TASK ITEM: From the top of the records below down to the line containing "- Developing a", reproduce every line exactly.

========================

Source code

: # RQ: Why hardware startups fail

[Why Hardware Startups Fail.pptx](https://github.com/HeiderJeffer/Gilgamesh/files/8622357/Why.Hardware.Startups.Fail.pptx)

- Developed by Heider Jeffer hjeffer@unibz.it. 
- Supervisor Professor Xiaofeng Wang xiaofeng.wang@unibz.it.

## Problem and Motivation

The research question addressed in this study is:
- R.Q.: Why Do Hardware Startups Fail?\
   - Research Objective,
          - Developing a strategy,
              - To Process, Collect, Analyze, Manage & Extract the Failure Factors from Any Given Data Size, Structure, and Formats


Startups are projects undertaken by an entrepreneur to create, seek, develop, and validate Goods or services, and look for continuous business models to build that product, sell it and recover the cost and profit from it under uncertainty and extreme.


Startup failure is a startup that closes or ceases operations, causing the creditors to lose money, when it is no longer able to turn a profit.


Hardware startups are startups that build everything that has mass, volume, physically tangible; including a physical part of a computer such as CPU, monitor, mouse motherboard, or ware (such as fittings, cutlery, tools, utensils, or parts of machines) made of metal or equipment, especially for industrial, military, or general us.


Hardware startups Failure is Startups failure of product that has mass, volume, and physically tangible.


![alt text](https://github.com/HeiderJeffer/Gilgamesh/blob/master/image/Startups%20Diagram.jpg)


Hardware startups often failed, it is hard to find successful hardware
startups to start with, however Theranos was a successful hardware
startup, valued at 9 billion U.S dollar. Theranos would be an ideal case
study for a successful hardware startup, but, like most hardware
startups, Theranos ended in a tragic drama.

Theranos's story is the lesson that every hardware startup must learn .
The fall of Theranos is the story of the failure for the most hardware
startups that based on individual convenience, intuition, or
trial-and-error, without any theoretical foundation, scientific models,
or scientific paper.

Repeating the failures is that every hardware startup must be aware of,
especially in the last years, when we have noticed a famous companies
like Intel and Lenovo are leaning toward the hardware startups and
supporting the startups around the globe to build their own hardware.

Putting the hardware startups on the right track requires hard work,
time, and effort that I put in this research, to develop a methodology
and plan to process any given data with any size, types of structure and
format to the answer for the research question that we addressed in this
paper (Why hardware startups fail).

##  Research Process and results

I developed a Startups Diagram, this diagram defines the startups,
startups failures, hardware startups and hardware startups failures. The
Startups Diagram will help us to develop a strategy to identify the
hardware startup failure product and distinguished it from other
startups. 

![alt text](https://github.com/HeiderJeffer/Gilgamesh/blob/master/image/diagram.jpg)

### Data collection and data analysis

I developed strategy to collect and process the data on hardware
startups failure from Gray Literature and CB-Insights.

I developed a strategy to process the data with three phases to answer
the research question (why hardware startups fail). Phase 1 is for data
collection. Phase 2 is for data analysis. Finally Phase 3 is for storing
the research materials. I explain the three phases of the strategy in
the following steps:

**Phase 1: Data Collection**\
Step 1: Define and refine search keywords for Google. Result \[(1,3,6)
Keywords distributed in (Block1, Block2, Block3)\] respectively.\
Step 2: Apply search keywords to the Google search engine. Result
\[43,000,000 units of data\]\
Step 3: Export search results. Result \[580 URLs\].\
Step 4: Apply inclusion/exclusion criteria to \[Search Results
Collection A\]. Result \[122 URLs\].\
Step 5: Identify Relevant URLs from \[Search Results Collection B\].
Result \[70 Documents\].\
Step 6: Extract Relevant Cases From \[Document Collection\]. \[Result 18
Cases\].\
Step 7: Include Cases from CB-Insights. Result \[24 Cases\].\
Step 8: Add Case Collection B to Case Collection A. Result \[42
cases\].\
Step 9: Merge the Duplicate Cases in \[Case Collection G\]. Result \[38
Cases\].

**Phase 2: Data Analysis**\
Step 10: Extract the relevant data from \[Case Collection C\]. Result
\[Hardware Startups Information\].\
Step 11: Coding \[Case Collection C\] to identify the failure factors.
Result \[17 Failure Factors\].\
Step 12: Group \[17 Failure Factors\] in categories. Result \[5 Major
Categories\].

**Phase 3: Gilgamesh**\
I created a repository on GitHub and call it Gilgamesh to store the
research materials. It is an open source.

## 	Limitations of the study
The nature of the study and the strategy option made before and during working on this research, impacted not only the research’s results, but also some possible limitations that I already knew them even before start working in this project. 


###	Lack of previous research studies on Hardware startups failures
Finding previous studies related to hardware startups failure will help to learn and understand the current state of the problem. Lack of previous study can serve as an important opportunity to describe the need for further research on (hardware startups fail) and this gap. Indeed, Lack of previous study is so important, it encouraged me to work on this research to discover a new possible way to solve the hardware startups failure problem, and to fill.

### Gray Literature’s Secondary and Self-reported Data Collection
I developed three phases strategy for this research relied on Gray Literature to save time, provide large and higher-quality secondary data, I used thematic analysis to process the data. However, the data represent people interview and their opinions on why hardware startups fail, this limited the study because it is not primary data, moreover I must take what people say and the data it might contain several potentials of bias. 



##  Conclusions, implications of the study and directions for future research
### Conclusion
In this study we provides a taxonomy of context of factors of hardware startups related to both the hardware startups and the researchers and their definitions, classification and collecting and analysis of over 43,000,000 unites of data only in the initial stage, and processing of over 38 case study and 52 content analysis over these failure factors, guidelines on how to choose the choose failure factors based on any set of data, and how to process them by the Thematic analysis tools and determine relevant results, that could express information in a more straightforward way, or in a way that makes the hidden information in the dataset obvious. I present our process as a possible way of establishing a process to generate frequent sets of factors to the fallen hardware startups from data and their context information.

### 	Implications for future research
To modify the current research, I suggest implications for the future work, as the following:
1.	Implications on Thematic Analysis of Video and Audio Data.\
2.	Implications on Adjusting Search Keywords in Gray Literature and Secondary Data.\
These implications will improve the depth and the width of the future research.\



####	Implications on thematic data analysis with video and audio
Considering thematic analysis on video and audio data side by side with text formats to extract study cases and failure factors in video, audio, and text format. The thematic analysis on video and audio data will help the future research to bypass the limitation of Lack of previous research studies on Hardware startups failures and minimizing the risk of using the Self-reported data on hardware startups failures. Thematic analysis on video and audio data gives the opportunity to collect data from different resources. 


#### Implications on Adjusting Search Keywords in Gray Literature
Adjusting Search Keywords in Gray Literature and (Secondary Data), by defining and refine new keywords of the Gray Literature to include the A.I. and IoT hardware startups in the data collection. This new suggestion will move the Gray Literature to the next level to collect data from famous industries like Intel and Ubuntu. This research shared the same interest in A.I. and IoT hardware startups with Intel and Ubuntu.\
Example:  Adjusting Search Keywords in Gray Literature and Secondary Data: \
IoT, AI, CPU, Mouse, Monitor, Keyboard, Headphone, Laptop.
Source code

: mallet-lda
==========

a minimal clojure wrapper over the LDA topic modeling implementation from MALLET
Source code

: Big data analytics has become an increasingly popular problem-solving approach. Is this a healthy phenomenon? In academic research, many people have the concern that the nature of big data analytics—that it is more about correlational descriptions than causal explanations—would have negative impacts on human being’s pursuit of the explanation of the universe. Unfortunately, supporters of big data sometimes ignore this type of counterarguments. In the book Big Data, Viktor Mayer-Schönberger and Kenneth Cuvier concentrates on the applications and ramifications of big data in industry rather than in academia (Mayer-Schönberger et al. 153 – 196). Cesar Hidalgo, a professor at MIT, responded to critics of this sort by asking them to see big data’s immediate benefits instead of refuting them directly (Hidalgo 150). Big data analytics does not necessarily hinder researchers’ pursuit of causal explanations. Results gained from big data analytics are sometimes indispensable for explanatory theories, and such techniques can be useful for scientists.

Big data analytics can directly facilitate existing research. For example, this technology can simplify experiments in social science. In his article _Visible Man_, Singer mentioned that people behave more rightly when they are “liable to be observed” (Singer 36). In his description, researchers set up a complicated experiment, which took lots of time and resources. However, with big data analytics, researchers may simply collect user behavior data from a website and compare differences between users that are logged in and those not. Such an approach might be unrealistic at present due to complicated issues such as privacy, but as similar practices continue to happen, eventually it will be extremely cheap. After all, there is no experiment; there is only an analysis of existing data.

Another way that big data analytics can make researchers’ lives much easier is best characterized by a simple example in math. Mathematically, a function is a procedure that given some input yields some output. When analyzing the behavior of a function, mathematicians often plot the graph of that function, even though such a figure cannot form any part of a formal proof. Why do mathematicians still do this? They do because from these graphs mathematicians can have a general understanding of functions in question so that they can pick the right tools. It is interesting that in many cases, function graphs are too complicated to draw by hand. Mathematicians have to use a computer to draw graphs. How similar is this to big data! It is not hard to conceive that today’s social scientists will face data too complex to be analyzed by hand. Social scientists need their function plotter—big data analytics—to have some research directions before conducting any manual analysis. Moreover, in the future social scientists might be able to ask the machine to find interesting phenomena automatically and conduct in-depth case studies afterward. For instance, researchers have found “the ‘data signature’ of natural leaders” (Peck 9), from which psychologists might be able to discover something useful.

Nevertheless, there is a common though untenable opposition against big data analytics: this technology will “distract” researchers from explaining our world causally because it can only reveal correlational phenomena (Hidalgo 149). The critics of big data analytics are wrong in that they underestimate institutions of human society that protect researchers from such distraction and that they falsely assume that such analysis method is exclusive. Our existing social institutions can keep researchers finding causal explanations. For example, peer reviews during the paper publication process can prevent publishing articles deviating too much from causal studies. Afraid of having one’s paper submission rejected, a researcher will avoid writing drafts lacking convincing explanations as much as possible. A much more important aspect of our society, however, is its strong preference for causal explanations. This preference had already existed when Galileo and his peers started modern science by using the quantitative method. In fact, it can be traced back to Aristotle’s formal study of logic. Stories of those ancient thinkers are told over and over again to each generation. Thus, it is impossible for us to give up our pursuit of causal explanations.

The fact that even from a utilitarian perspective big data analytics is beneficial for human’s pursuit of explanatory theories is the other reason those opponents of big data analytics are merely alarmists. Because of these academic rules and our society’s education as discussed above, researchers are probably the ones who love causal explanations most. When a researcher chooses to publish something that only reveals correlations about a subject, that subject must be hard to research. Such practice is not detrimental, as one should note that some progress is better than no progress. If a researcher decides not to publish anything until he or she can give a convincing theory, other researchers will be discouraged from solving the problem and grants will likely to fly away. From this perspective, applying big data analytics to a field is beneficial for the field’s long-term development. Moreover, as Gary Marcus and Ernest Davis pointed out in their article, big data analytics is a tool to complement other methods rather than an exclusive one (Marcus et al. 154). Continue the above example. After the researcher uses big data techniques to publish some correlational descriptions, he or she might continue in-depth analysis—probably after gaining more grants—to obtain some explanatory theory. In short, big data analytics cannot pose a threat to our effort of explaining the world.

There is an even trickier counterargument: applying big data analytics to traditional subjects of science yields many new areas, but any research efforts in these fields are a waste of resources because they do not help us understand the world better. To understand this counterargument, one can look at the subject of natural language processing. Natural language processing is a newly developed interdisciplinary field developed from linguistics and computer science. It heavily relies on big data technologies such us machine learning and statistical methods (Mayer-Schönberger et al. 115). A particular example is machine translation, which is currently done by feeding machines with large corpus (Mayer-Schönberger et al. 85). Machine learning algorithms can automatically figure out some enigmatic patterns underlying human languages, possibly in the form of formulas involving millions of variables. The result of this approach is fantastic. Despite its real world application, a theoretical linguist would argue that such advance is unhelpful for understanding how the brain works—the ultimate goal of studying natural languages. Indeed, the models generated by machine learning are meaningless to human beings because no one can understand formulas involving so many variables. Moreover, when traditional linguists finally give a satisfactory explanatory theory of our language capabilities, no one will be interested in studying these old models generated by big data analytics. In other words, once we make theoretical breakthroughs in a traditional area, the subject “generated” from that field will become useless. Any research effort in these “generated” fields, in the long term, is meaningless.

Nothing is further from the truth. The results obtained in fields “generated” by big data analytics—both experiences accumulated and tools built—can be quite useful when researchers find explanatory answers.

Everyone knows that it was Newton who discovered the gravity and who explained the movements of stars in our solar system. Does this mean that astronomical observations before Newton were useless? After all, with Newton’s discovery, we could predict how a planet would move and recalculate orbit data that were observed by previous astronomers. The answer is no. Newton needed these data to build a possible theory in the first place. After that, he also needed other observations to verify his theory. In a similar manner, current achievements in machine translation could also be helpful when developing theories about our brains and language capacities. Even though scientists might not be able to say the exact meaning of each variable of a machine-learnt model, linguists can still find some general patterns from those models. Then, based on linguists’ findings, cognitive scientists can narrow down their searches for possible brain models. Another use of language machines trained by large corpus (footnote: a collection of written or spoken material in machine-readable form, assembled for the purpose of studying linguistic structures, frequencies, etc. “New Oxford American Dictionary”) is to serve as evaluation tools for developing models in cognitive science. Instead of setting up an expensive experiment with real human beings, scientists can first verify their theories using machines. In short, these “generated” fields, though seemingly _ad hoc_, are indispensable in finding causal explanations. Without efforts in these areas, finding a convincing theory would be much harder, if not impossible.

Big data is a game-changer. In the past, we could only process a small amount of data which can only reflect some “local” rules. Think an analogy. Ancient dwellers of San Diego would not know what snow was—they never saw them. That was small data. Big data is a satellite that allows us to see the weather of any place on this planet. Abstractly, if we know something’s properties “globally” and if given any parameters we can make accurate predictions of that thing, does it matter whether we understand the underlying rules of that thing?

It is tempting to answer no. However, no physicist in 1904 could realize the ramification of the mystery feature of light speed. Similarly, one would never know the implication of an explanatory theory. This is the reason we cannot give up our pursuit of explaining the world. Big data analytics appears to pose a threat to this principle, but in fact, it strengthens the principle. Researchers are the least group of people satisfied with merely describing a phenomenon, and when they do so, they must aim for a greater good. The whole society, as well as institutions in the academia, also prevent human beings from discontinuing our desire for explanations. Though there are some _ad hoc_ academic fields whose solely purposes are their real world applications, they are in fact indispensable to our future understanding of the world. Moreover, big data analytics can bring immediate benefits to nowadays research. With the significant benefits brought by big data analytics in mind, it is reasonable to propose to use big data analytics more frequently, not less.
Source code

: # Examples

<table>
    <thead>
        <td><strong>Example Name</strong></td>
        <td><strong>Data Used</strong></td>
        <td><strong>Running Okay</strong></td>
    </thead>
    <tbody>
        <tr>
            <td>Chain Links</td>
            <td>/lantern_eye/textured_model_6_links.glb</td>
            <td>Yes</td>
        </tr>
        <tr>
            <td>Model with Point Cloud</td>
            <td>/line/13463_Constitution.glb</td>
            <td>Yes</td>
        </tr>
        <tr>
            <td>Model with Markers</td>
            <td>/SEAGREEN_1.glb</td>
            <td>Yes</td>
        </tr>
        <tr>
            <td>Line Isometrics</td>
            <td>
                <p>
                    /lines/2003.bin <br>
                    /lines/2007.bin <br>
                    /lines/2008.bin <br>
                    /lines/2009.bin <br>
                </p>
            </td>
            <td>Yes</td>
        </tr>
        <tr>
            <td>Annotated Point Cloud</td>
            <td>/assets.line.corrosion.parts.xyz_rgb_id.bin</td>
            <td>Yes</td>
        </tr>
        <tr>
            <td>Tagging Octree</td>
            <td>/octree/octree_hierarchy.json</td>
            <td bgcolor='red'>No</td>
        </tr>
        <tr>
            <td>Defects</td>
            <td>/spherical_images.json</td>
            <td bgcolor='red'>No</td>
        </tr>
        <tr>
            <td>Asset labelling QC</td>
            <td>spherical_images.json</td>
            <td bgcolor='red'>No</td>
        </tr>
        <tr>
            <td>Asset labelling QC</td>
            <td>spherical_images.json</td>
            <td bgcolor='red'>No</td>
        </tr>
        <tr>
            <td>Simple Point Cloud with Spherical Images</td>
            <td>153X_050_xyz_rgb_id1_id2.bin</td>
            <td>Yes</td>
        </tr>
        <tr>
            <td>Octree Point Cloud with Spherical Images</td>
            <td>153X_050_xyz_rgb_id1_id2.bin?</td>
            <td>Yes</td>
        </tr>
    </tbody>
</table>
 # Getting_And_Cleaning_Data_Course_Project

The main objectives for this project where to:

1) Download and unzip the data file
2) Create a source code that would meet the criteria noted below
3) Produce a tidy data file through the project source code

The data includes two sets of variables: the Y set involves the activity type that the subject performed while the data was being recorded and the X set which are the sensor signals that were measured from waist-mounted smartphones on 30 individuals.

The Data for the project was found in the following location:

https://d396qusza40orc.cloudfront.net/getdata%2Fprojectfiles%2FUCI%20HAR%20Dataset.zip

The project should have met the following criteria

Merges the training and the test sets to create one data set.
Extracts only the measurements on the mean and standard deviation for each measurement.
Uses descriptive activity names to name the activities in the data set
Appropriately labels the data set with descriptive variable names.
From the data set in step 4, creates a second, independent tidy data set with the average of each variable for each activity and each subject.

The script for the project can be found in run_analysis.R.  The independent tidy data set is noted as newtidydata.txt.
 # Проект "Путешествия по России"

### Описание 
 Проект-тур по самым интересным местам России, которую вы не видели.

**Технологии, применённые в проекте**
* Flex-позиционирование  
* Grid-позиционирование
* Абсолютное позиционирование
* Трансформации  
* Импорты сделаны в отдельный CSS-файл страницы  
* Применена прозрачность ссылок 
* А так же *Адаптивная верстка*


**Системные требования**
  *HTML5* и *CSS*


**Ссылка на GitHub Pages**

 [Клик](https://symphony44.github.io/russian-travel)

========================

RESPONSE BOX:
Source code

: # RQ: Why hardware startups fail

[Why Hardware Startups Fail.pptx](https://github.com/HeiderJeffer/Gilgamesh/files/8622357/Why.Hardware.Startups.Fail.pptx)

- Developed by Heider Jeffer hjeffer@unibz.it. 
- Supervisor Professor Xiaofeng Wang xiaofeng.wang@unibz.it.

## Problem and Motivation

The research question addressed in this study is:
- R.Q.: Why Do Hardware Startups Fail?\
   - Research Objective,
          - Developing a strategy,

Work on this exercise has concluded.